* **Information supplied**:
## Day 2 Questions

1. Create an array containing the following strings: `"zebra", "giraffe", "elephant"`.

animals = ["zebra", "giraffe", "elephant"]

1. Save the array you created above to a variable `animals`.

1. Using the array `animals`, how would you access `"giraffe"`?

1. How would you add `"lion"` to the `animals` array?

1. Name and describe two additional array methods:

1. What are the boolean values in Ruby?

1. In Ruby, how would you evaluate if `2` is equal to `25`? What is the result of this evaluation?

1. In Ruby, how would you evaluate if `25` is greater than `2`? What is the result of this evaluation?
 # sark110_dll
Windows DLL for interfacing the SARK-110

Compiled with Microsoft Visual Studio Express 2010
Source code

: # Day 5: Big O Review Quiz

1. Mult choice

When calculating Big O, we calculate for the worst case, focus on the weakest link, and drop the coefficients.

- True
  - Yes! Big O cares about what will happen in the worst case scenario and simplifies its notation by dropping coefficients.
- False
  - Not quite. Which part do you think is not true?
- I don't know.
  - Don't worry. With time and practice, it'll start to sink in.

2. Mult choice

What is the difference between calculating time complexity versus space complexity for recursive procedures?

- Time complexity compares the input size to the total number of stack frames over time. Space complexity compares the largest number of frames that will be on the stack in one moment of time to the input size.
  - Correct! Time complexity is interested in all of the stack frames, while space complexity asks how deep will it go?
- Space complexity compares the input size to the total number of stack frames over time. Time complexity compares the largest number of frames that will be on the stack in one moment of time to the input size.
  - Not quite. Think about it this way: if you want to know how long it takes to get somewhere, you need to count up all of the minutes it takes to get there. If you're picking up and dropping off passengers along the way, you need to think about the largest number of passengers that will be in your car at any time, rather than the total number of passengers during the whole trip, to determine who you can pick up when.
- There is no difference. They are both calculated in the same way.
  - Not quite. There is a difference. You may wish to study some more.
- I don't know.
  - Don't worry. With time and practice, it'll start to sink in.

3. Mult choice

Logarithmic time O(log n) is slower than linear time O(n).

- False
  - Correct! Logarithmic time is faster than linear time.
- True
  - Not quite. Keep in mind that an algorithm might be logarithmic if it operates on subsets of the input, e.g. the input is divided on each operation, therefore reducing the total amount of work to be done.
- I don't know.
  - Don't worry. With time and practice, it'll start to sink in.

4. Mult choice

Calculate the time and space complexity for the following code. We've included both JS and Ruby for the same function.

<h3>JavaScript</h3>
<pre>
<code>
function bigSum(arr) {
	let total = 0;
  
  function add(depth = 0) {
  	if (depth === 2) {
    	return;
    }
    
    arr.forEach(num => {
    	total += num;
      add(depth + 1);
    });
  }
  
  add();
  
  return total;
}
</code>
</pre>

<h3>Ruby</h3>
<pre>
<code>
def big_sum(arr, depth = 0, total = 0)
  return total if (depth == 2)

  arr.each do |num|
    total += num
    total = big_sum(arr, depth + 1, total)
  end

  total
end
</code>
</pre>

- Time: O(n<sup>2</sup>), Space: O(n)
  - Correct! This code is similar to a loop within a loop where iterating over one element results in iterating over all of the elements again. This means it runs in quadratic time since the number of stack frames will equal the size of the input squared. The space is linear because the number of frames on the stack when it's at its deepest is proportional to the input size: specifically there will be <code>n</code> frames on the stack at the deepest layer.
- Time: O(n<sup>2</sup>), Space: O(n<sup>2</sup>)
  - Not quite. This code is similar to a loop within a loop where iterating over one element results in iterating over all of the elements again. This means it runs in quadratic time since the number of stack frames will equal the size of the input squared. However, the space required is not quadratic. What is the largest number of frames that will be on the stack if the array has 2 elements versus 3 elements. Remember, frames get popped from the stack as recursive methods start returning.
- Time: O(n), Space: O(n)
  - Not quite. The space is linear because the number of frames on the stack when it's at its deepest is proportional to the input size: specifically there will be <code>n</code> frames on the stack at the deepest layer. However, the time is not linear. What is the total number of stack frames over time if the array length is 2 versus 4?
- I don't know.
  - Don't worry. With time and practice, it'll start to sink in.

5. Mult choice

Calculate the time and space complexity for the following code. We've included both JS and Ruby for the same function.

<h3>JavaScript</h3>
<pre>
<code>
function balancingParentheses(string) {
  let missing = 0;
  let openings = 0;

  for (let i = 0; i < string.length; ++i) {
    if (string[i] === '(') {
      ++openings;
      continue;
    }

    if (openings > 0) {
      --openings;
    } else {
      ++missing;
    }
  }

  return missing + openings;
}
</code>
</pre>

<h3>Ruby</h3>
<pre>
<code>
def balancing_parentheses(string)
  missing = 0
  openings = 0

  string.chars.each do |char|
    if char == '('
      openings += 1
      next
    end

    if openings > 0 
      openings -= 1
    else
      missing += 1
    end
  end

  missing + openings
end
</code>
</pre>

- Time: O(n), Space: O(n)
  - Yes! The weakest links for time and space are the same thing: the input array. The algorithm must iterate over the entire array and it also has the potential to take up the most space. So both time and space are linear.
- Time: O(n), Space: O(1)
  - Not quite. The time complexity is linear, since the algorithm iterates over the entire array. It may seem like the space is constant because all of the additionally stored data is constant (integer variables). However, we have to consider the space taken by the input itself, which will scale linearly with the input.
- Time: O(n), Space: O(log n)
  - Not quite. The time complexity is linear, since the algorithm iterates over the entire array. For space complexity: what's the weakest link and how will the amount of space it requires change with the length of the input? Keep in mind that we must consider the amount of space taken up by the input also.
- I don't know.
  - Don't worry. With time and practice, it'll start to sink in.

* **Exercise goal**:
From the data above, copy each line exactly.

* **Answer to this task**:
## Day 2 Questions

1. Create an array containing the following strings: `"zebra", "giraffe", "elephant"`.

animals = ["zebra", "giraffe", "elephant"]

1. Save the array you created above to a variable `animals`.

1. Using the array `animals`, how would you access `"giraffe"`?

1. How would you add `"lion"` to the `animals` array?

1. Name and describe two additional array methods:

1. What are the boolean values in Ruby?

1. In Ruby, how would you evaluate if `2` is equal to `25`? What is the result of this evaluation?

1. In Ruby, how would you evaluate if `25` is greater than `2`? What is the result of this evaluation?
 # sark110_dll
Windows DLL for interfacing the SARK-110

Compiled with Microsoft Visual Studio Express 2010
Source code

: # Day 5: Big O Review Quiz

1. Mult choice

When calculating Big O, we calculate for the worst case, focus on the weakest link, and drop the coefficients.

- True
  - Yes! Big O cares about what will happen in the worst case scenario and simplifies its notation by dropping coefficients.
- False
  - Not quite. Which part do you think is not true?
- I don't know.
  - Don't worry. With time and practice, it'll start to sink in.

2. Mult choice

What is the difference between calculating time complexity versus space complexity for recursive procedures?

- Time complexity compares the input size to the total number of stack frames over time. Space complexity compares the largest number of frames that will be on the stack in one moment of time to the input size.
  - Correct! Time complexity is interested in all of the stack frames, while space complexity asks how deep will it go?
- Space complexity compares the input size to the total number of stack frames over time. Time complexity compares the largest number of frames that will be on the stack in one moment of time to the input size.
  - Not quite. Think about it this way: if you want to know how long it takes to get somewhere, you need to count up all of the minutes it takes to get there. If you're picking up and dropping off passengers along the way, you need to think about the largest number of passengers that will be in your car at any time, rather than the total number of passengers during the whole trip, to determine who you can pick up when.
- There is no difference. They are both calculated in the same way.
  - Not quite. There is a difference. You may wish to study some more.
- I don't know.
  - Don't worry. With time and practice, it'll start to sink in.

3. Mult choice

Logarithmic time O(log n) is slower than linear time O(n).

- False
  - Correct! Logarithmic time is faster than linear time.
- True
  - Not quite. Keep in mind that an algorithm might be logarithmic if it operates on subsets of the input, e.g. the input is divided on each operation, therefore reducing the total amount of work to be done.
- I don't know.
  - Don't worry. With time and practice, it'll start to sink in.

4. Mult choice

Calculate the time and space complexity for the following code. We've included both JS and Ruby for the same function.

<h3>JavaScript</h3>
<pre>
<code>
function bigSum(arr) {
	let total = 0;
  
  function add(depth = 0) {
  	if (depth === 2) {
    	return;
    }
    
    arr.forEach(num => {
    	total += num;
      add(depth + 1);
    });
  }
  
  add();
  
  return total;
}
</code>
</pre>

<h3>Ruby</h3>
<pre>
<code>
def big_sum(arr, depth = 0, total = 0)
  return total if (depth == 2)

  arr.each do |num|
    total += num
    total = big_sum(arr, depth + 1, total)
  end

  total
end
</code>
</pre>

- Time: O(n<sup>2</sup>), Space: O(n)
  - Correct! This code is similar to a loop within a loop where iterating over one element results in iterating over all of the elements again. This means it runs in quadratic time since the number of stack frames will equal the size of the input squared. The space is linear because the number of frames on the stack when it's at its deepest is proportional to the input size: specifically there will be <code>n</code> frames on the stack at the deepest layer.
- Time: O(n<sup>2</sup>), Space: O(n<sup>2</sup>)
  - Not quite. This code is similar to a loop within a loop where iterating over one element results in iterating over all of the elements again. This means it runs in quadratic time since the number of stack frames will equal the size of the input squared. However, the space required is not quadratic. What is the largest number of frames that will be on the stack if the array has 2 elements versus 3 elements. Remember, frames get popped from the stack as recursive methods start returning.
- Time: O(n), Space: O(n)
  - Not quite. The space is linear because the number of frames on the stack when it's at its deepest is proportional to the input size: specifically there will be <code>n</code> frames on the stack at the deepest layer. However, the time is not linear. What is the total number of stack frames over time if the array length is 2 versus 4?
- I don't know.
  - Don't worry. With time and practice, it'll start to sink in.

5. Mult choice

Calculate the time and space complexity for the following code. We've included both JS and Ruby for the same function.

<h3>JavaScript</h3>
<pre>
<code>
function balancingParentheses(string) {
  let missing = 0;
  let openings = 0;

  for (let i = 0; i < string.length; ++i) {
    if (string[i] === '(') {
      ++openings;
      continue;
    }

    if (openings > 0) {
      --openings;
    } else {
      ++missing;
    }
  }

  return missing + openings;
}
</code>
</pre>

<h3>Ruby</h3>
<pre>
<code>
def balancing_parentheses(string)
  missing = 0
  openings = 0

  string.chars.each do |char|
    if char == '('
      openings += 1
      next
    end

    if openings > 0 
      openings -= 1
    else
      missing += 1
    end
  end

  missing + openings
end
</code>
</pre>

- Time: O(n), Space: O(n)
  - Yes! The weakest links for time and space are the same thing: the input array. The algorithm must iterate over the entire array and it also has the potential to take up the most space. So both time and space are linear.
- Time: O(n), Space: O(1)
  - Not quite. The time complexity is linear, since the algorithm iterates over the entire array. It may seem like the space is constant because all of the additionally stored data is constant (integer variables). However, we have to consider the space taken by the input itself, which will scale linearly with the input.
- Time: O(n), Space: O(log n)
  - Not quite. The time complexity is linear, since the algorithm iterates over the entire array. For space complexity: what's the weakest link and how will the amount of space it requires change with the length of the input? Keep in mind that we must consider the amount of space taken up by the input also.
- I don't know.
  - Don't worry. With time and practice, it'll start to sink in.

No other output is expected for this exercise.